■ WORK TASK
From the material below, copy every line in which the word "attacks" occurs.

<<<<

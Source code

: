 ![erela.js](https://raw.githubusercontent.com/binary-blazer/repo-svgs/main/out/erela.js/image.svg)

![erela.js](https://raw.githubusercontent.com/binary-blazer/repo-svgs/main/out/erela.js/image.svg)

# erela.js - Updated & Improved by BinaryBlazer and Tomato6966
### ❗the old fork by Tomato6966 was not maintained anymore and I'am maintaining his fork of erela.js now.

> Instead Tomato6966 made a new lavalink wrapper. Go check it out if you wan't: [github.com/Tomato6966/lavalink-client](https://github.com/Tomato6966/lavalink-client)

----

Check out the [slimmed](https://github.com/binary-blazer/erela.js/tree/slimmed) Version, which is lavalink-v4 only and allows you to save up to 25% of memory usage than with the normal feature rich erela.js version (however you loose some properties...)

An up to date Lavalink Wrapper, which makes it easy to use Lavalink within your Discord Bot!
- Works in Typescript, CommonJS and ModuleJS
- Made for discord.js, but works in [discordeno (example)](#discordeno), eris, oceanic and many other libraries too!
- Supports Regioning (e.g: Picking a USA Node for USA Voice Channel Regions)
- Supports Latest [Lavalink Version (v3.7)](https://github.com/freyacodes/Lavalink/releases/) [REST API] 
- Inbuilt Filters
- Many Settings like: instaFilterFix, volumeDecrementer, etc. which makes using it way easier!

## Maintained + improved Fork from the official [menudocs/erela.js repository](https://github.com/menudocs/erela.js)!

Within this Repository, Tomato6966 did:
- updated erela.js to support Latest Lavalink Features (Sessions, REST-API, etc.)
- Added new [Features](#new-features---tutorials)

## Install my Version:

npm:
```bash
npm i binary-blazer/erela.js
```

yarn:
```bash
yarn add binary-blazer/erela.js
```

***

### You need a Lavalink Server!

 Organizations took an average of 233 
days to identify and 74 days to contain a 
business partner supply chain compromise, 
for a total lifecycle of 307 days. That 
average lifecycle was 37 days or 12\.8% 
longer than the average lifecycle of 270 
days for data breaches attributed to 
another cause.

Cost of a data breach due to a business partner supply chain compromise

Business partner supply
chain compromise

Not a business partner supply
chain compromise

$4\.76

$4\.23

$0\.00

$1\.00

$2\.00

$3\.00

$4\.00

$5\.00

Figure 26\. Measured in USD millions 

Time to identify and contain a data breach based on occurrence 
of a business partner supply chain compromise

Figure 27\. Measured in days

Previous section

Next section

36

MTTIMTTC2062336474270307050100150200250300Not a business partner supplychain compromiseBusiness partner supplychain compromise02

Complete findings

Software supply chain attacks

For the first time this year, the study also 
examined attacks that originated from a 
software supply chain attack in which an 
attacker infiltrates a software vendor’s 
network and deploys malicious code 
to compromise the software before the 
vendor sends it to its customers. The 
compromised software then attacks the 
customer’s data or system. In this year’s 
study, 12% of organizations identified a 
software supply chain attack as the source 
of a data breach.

>>>>
<<<<

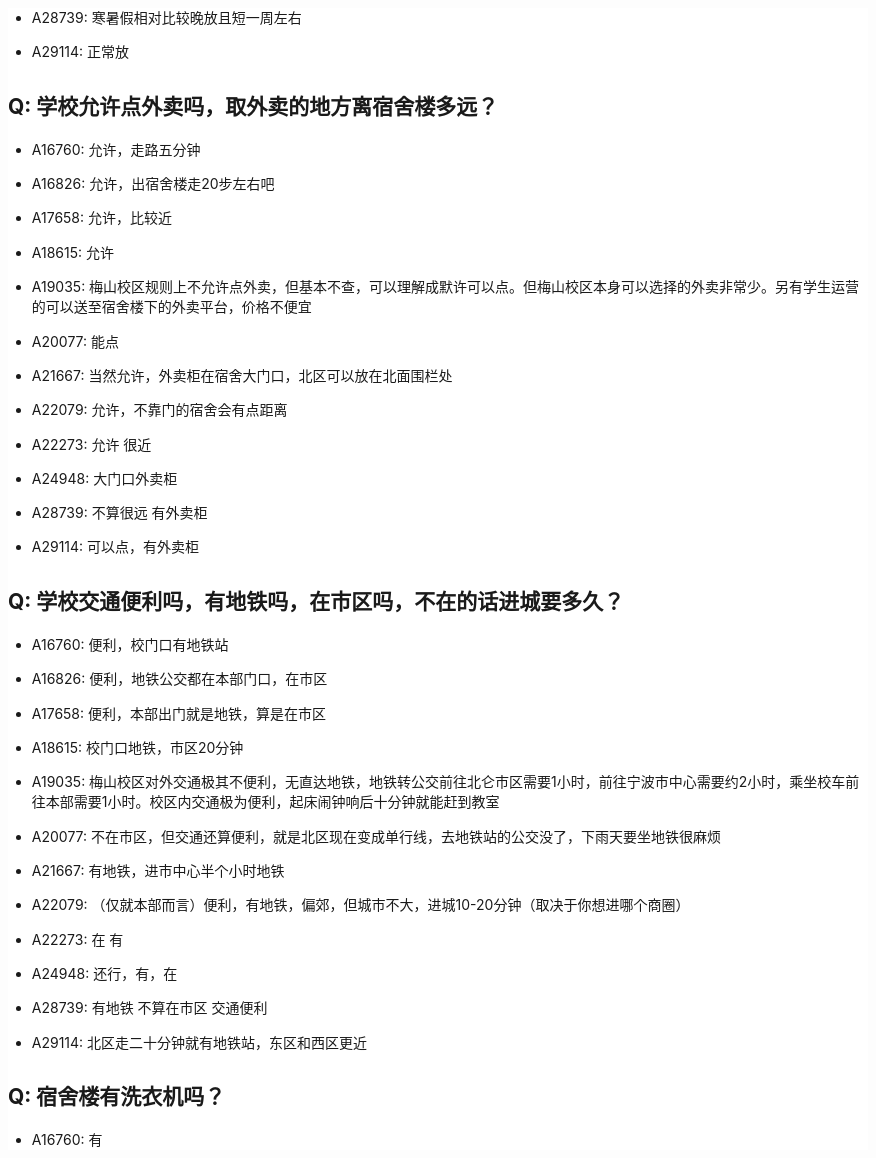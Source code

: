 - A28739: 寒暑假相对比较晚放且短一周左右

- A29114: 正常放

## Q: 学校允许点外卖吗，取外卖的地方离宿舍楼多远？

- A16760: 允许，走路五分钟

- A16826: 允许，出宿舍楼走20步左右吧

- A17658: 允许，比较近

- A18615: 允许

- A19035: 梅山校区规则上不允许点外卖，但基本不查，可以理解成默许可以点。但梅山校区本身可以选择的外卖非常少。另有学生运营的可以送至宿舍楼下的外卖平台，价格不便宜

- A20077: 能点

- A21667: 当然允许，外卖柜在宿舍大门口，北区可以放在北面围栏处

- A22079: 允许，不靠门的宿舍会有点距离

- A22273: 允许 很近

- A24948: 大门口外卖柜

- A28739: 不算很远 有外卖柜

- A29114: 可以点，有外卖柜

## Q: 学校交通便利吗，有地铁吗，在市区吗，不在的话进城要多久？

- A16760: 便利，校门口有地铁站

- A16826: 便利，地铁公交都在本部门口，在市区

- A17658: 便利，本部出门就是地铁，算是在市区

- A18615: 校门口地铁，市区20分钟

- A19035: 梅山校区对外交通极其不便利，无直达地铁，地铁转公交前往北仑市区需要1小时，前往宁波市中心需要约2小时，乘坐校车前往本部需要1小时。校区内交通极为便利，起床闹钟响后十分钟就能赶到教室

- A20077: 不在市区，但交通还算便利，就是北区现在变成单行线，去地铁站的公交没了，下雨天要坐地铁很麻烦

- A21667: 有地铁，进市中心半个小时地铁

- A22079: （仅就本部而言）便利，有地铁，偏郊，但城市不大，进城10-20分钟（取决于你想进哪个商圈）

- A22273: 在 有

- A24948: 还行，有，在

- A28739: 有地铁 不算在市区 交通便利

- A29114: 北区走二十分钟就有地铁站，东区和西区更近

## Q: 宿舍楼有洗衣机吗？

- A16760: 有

>>>>

■ ANSWER BOX
Software supply chain attacks
examined attacks that originated from a 
compromised software then attacks the 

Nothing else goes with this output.